• **WHAT YOU NEED TO DO**: In the copy, keep the lines from the first line of the material below through the line containing "Далее каждый компонент" exactly as they are, and include no pictures.

• **MATERIAL TO PROCESS**:
■ ■ ■ ■
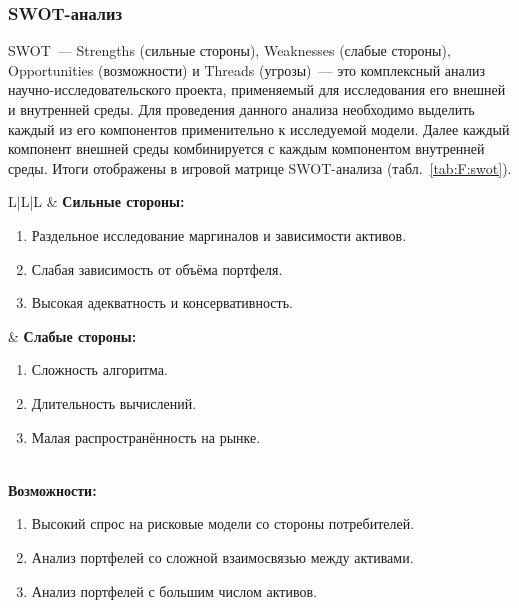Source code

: \subsubsection{SWOT-анализ}

SWOT~--- Strengths (сильные стороны), Weaknesses (слабые стороны), Opportunities (возможности) и Threads (угрозы)~--- это комплексный анализ научно-исследовательского проекта, применяемый для исследования его внешней и внутренней среды.
Для проведения данного анализа необходимо выделить каждый из его компонентов применительно к исследуемой модели. 
Далее каждый компонент внешней среды комбинируется с каждым компонентом внутренней среды. 
Итоги отображены в игровой матрице SWOT-анализа (табл.~\ref{tab:F:swot}).

\begin{table}[tbh!]
\caption{SWOT-анализ}
\label{tab:F:swot}
\centering
\small
\renewcommand\tabularxcolumn[1]{p{#1}}
\begin{tabularx}{\textwidth}
{L|L|L} \toprule
    & \textbf{Сильные стороны:}
    \begin{enumerate}[wide=0pt,labelsep=4pt,after=\vspace{-\baselineskip}]
        \item Раздельное исследование маргиналов и зависимости активов.
        \item Слабая зависимость от объёма портфеля.
        \item Высокая адекватность и консервативность.
    \end{enumerate} & \textbf{Слабые стороны:}
    \begin{enumerate}[wide=0pt,labelsep=4pt,after=\vspace{-\baselineskip}]
        \item Сложность алгоритма.
        \item Длительность вычислений.
        \item Малая распространённость на рынке.
    \end{enumerate} \\
    \midrule
    \textbf{Возможности:}
    \begin{enumerate}[wide=0pt,labelsep=4pt,after=\vspace{-\baselineskip}]
        \item Высокий спрос на рисковые модели со стороны потребителей.
        \item Анализ портфелей со сложной взаимосвязью между активами.
        \item Анализ портфелей с большим числом активов.

\end{enumerate}
\end{tabularx}
\end{table}

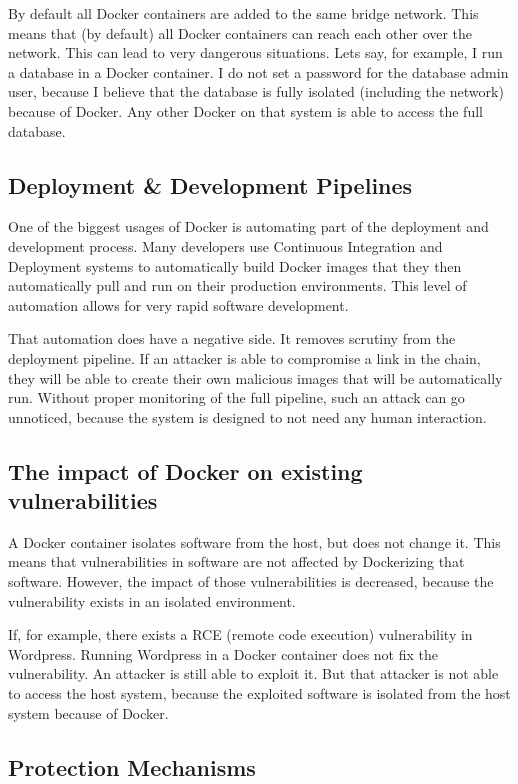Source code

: \hfill

By default all Docker containers are added to the same bridge network. This means that (by default) all Docker containers can reach each other over the network. This can lead to very dangerous situations. Lets say, for example, I run a database in a Docker container. I do not set a password for the database admin user, because I believe that the database is fully isolated (including the network) because of Docker. Any other Docker on that system is able to access the full database.


\subsection{Deployment \& Development Pipelines}
One of the biggest usages of Docker is automating part of the deployment and development process. Many developers use Continuous Integration and Deployment systems to automatically build Docker images that they then automatically pull and run on their production environments. This level of automation allows for very rapid software development.

That automation does have a negative side. It removes scrutiny from the deployment pipeline. If an attacker is able to compromise a link in the chain, they will be able to create their own malicious images that will be automatically run. Without proper monitoring of the full pipeline, such an attack can go unnoticed, because the system is designed to not need any human interaction.

\subsection{The impact of Docker on existing vulnerabilities}
A Docker container isolates software from the host, but does not change it. This means that vulnerabilities in software are not affected by Dockerizing that software. However, the impact of those vulnerabilities is decreased, because the vulnerability exists in an isolated environment.

If, for example, there exists a RCE (remote code execution) vulnerability in Wordpress. Running Wordpress in a Docker container does not fix the vulnerability. An attacker is still able to exploit it. But that attacker is not able to access the host system, because the exploited software is isolated from the host system because of Docker.

\subsection{Protection Mechanisms}
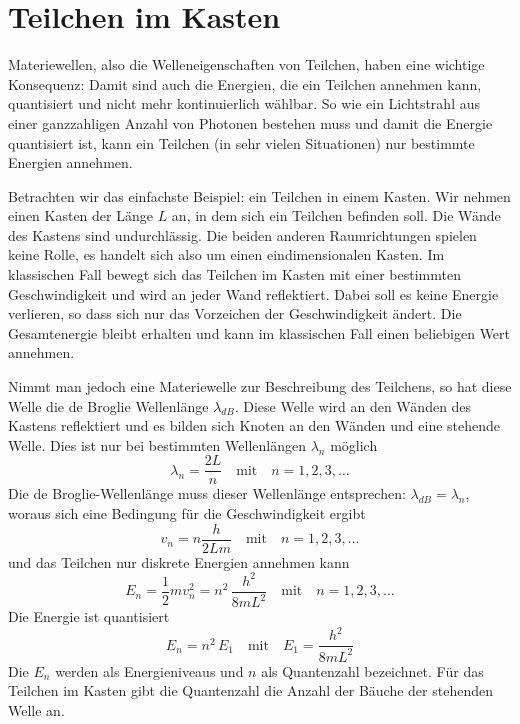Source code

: \section{Teilchen im Kasten}

 Materiewellen, also die Welleneigenschaften von Teilchen, haben eine wichtige Konsequenz: Damit sind auch die Energien, die ein Teilchen annehmen kann, quantisiert und nicht mehr kontinuierlich wählbar. So wie ein Lichtstrahl aus einer ganzzahligen Anzahl von Photonen bestehen muss und damit die Energie quantisiert ist, kann ein Teilchen (in sehr vielen Situationen) nur bestimmte Energien annehmen.

 Betrachten wir das einfachste Beispiel: ein Teilchen in einem Kasten. Wir nehmen einen Kasten der Länge $L$ an, in dem sich ein Teilchen befinden soll. Die Wände des Kastens sind undurchlässig. Die beiden anderen Raumrichtungen spielen keine Rolle, es handelt sich also um einen eindimensionalen Kasten. Im klassischen Fall bewegt sich das Teilchen im Kasten mit einer bestimmten Geschwindigkeit und wird an jeder Wand reflektiert. Dabei soll es keine Energie verlieren, so dass sich nur das Vorzeichen der Geschwindigkeit ändert. Die Gesamtenergie bleibt erhalten und kann im klassischen Fall einen beliebigen Wert annehmen.

Nimmt man jedoch eine Materiewelle zur Beschreibung des Teilchens, so hat diese Welle die de Broglie Wellenlänge $\lambda_{dB}$. Diese Welle wird an den Wänden des Kastens reflektiert und es bilden sich Knoten an den Wänden und eine stehende Welle. Dies ist nur bei bestimmten Wellenlängen $\lambda_n$ möglich
\begin{equation}
    \lambda_n = \frac{2L}{n} \quad \text{mit} \quad n = 1, 2, 3, \dots
\end{equation}
Die de Broglie-Wellenlänge muss dieser Wellenlänge entsprechen: $\lambda_{dB} = \lambda_n$, woraus sich eine Bedingung für die Geschwindigkeit ergibt
\begin{equation}
    v_n = n \frac{h}{2 L m} \quad \text{mit} \quad n = 1, 2, 3, \dots
\end{equation}
und das Teilchen nur diskrete Energien annehmen kann
\begin{equation}
    E_n = \frac{1}{2} m v_n^2 = n^2 \, \frac{h^2}{8 m L^2} \quad \text{mit} \quad n = 1, 2, 3, \dots
\end{equation}
Die Energie ist quantisiert 
\begin{equation}
    E_n = n^2 \, E_1\quad \text{mit} \quad E_1 = \frac{h^2}{8 m L^2} 
\end{equation}
Die $E_n$ werden als Energieniveaus und $n$ als Quantenzahl bezeichnet. Für das Teilchen im Kasten gibt die Quantenzahl die Anzahl der Bäuche der stehenden Welle an.

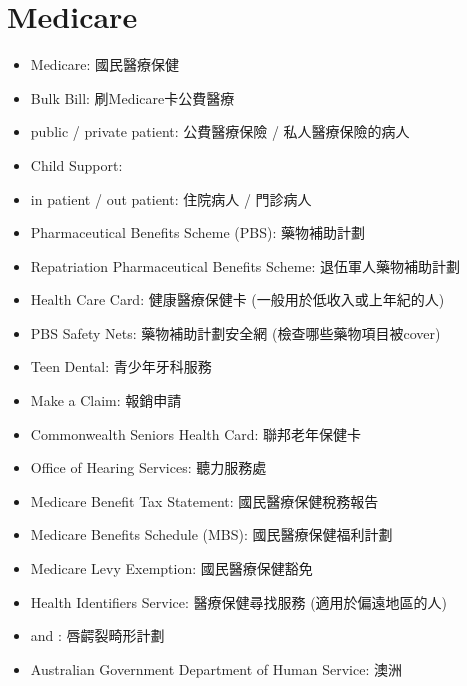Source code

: \section{Medicare}
\begin{itemize}
  \itemsep0em
  \item Medicare: 國民醫療保健
  \item Bulk Bill: 刷Medicare卡公費醫療
  \item public / private patient: 公費醫療保險 / 私人醫療保險的病人
  \item Child Support: 
  \item in patient / out patient: 住院病人 / 門診病人
  \item Pharmaceutical Benefits Scheme (PBS): 藥物補助計劃
  \item Repatriation Pharmaceutical Benefits Scheme: 退伍軍人藥物補助計劃
  \item Health Care Card: 健康醫療保健卡 (一般用於低收入或上年紀的人)
  \item PBS Safety Nets: 藥物補助計劃安全網 (檢查哪些藥物項目被cover)
  \item Teen Dental: 青少年牙科服務
  \item Make a Claim: 報銷申請
  \item Commonwealth Seniors Health Card: 聯邦老年保健卡
  \item Office of Hearing Services: 聽力服務處
  \item Medicare Benefit Tax Statement: 國民醫療保健稅務報告
  \item Medicare Benefits Schedule (MBS): 國民醫療保健福利計劃
  \item Medicare Levy Exemption: 國民醫療保健豁免
  \item Health Identifiers Service: 醫療保健尋找服務 (適用於偏遠地區的人)
  \item {} and : 唇齶裂畸形計劃
  \item Australian Government Department of Human Service: 澳洲
\end{itemize}


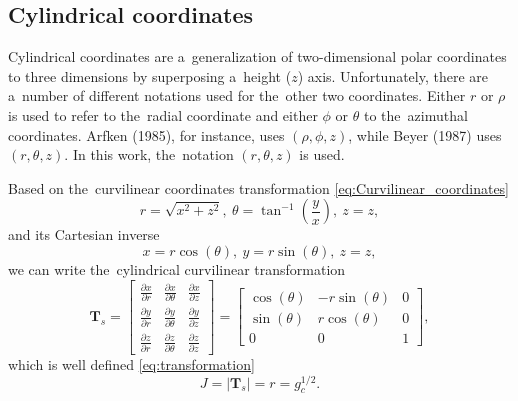 \documentclass[review]{elsarticle}
\newcommand{\pdv}[2]{\frac{\partial{#1}}{\partial{#2}}}
\newcommand{\matr}[1]{\mathbf{#1}}
\begin{document}
\subsection{Cylindrical coordinates}
Cylindrical coordinates are a~generalization of two-dimensional polar 
coordinates to three dimensions by superposing a~height ($z$) axis. 
Unfortunately, there are a~number of different notations used for 
the~other two coordinates. Either  $r$ or $\rho$ is used to refer to 
the~radial coordinate and either $\phi$ or $\theta$ to the~azimuthal 
coordinates. Arfken (1985), for instance, uses $(\rho,\phi,z)$, 
while Beyer (1987) uses $(r,\theta,z)$. 
In this work, the~notation $(r,\theta,z)$ is used.

Based on the~curvilinear coordinates transformation 
\eqref{eq:Curvilinear_coordinates}
\begin{equation}
  r = \sqrt{x^2 + z^2} ,~ 
  \theta = \tan^{-1}\left( \frac{y}{x} \right) ,~ 
  z = z,
  \label{eq:cyl_curvilinear_transformation}
\end{equation}
and its Cartesian inverse
\begin{equation}
  x = r \cos(\theta) ,~ 
  y = r \sin(\theta) ,~ 
  z = z,
  \label{eq:cyl_Cartesian_transformation}
\end{equation}
we can write the~cylindrical curvilinear transformation
\begin{equation}
  \matr{T}_{s} = \begin{bmatrix}
        \pdv{x}{r} & \pdv{x}{\theta} & \pdv{x}{z} \\
        \pdv{y}{r} & \pdv{y}{\theta} & \pdv{y}{z} \\
        \pdv{z}{r} & \pdv{z}{\theta} & \pdv{z}{z} 
	  \end{bmatrix}
  = \begin{bmatrix}
  \cos(\theta) & -r\sin(\theta) & 0 \\
  \sin(\theta) & r\cos(\theta) & 0 \\
  0 & 0 & 1
  \end{bmatrix} ,
  \label{eq:cyl_transformation}
\end{equation}
which is well defined \eqref{eq:transformation}
\begin{equation}
  J = |\matr{T}_{s}| = r = g_c^{1/2}.
  \label{eq:cyl_J}
\end{equation}
\end{document}

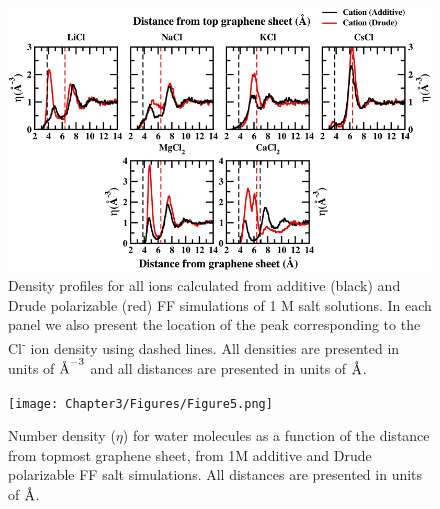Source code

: \begin{figure}
    \centering
    \includegraphics[width=\textwidth]{Chapter3/Figures/Figure4.png}
    \caption[Density profiles for all ions calculated from additive and Drude polarizable FF simulations of 1 M salt solutions. Location of the peak corresponding to the Cl\textsuperscript{-} ion density is depicted using dashed lines]{Density profiles for all ions calculated from additive (black) and Drude polarizable (red) FF simulations of 1 M salt solutions. In each panel we also present the location of the peak corresponding to the Cl\textsuperscript{-} ion density using dashed lines. All densities are presented in units of $\text{\normalfont\AA}^{-3}$ and all distances are presented in units of $\text{\normalfont\AA}$.}
\end{figure}

\begin{figure}
    \centering
    \texttt{[image: Chapter3/Figures/Figure5.png]}
    \caption[Number density ($\eta$) for water molecules as a function of the distance from topmost graphene sheet, from 1M additive and Drude polarizable FF salt simulations]{Number density ($\eta$) for water molecules as a function of the distance from topmost graphene sheet, from 1M additive and Drude polarizable FF salt simulations. All distances are presented in units of $\text{\normalfont\AA}$.}
\end{figure}

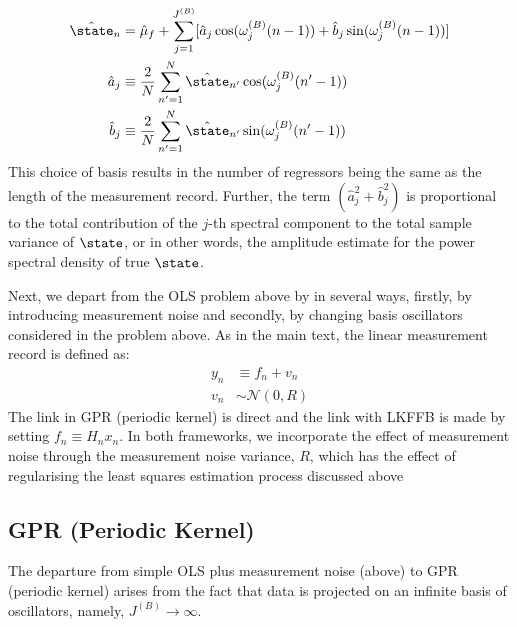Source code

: \begin{align}
\hat{\state}_n &= \hat{\mu}_f  + \sum_{j=1}^{J^{(B)}}  [\hat{a}_j \cos(\omega_j^{(B)} (n-1)) +  \hat{b}_j \sin(\omega_j^{(B)} (n-1)) ] \\
\hat{a}_j &\equiv \frac{2}{N} \sum_{n'=1}^{N} \hat{\state}_{n'} \cos(\omega_j^{(B)}(n'-1)) \\
\hat{b}_j &\equiv \frac{2}{N} \sum_{n'=1}^{N} \hat{\state}_{n'} \sin(\omega_j^{(B)}(n'-1))
\end{align}
This choice of basis results in the number of regressors being the same as the length of the measurement record. Further, the term $(\hat{a}_j^2 + \hat{b}_j^2)$ is proportional to the total contribution of the $j$-th spectral component to the total sample variance of $\state$, or in other words, the amplitude estimate for the power spectral density of true $\state$.

Next, we depart from the OLS problem above by in several ways, firstly, by introducing measurement noise and secondly, by changing basis oscillators considered in the problem above. As in the main text, the linear measurement record is defined as:
\begin{align}
y_n &\equiv  f_n + v_n \\
v_n & \sim \mathcal{N}(0, R)
\end{align}
The link in GPR (periodic kernel) is direct and the link with LKFFB is made by setting $f_n \equiv H_nx_n$. In both frameworks, we incorporate the effect of measurement noise through the measurement noise variance, $R$, which has the effect of regularising the least squares estimation process discussed above \cite{west1996bayesian}

\subsection{GPR (Periodic Kernel)}\label{sec:ap_approxSP:GPRPKernel}

The departure from simple OLS plus measurement noise (above) to GPR (periodic kernel) arises from the fact that data is projected on an infinite basis of oscillators, namely, $J^{(B)} \to \infty$.

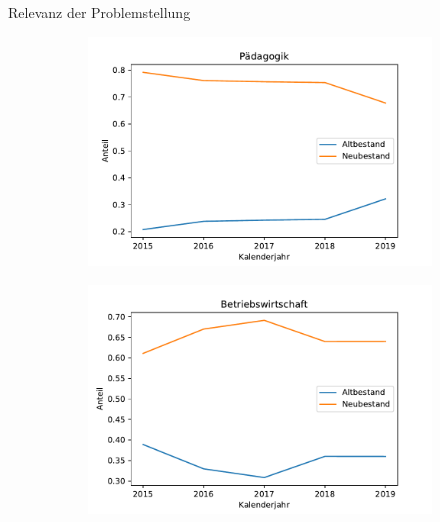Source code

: \documentclass[17pt, fleqn]{beamer}
\begin{document}
\begin{frame}{Relevanz der Problemstellung}
    \begin{figure}[ht]
        
        \begin{subfigure}{0.49\textwidth}
            
            \includegraphics[width = 1\textwidth]{pad2.pdf}
        \end{subfigure}
        \begin{subfigure}{0.49\textwidth}
            
            \includegraphics[width = 1\textwidth]{bwl2.pdf}
        \end{subfigure}
        \begin{subfigure}{0.49\textwidth}
           

\end{subfigure}
\end{figure}
\end{frame}
\end{document}
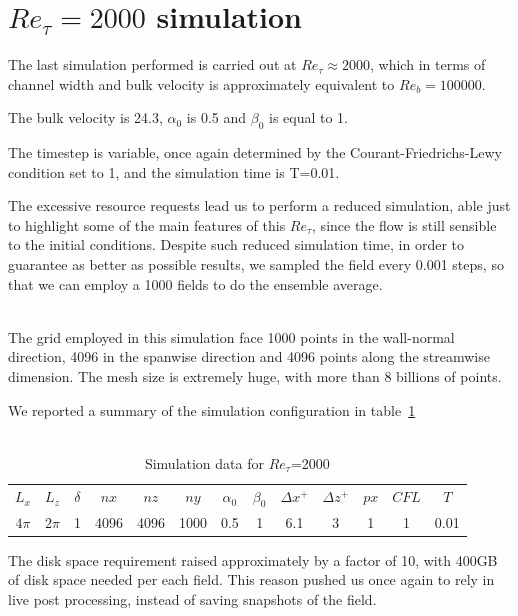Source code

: \section{$Re_{\tau}=2000$ simulation} 
The last simulation performed is carried out at $Re_{\tau}\approx2000$, which in terms of channel width and bulk velocity is approximately equivalent to $Re_{b}=100000$.\par
The bulk velocity is 24.3, $\alpha_{0}$ is 0.5 and $\beta_{0}$ is equal to 1.\par
The timestep is variable, once again determined by the Courant-Friedrichs-Lewy condition set to 1, and the simulation time is T=0.01. \par
The excessive resource requests lead us to perform a reduced simulation, able just to highlight some of the main features of this $Re_{\tau}$, since the flow is still sensible to the initial conditions. Despite such reduced simulation time, in order to guarantee as better as possible results, we sampled the field every 0.001 steps, so that we can employ a 1000 fields to do the ensemble average.\\~\par
The grid employed in this simulation face 1000 points in the wall-normal direction, 4096 in the spanwise direction and 4096 points along the streamwise dimension. The mesh size is extremely huge, with more than 8 billions of points.\par
We reported a summary of the simulation configuration in table~\ref{table:2000}\\~\par

\begin{table}
\caption{Simulation data for $Re_{\tau}$=2000}
\begin{center}
\begin{tabular}{ccccccccccccc}
\toprule
$L_{x}$ & $L_{z}$ & $\delta$ & $nx$ & $nz$ & $ny$ & $\alpha_{0}$ & $\beta_{0}$ & $\Delta x^{+}$ & $\Delta z^{+}$ & $px$ & $CFL$ & $T$\\
$4\pi$ & $2\pi$ & 1 & 4096 & 4096 & 1000 & 0.5 & 1 & 6.1  & 3 & 1 & 1 & 0.01 \\
\bottomrule
\end{tabular}
\end{center}
\label{table:2000}
\end{table}


The disk space requirement raised approximately by a factor of 10, with 400GB of disk space needed per each field. This reason pushed us once again to rely in live post processing, instead of saving snapshots of the field.\\~\par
■ ■ ■ ■
• **ANSWER AREA**:
Source code

: \subsubsection{SWOT-анализ}

SWOT~--- Strengths (сильные стороны), Weaknesses (слабые стороны), Opportunities (возможности) и Threads (угрозы)~--- это комплексный анализ научно-исследовательского проекта, применяемый для исследования его внешней и внутренней среды.
Для проведения данного анализа необходимо выделить каждый из его компонентов применительно к исследуемой модели. 
Далее каждый компонент внешней среды комбинируется с каждым компонентом внутренней среды. 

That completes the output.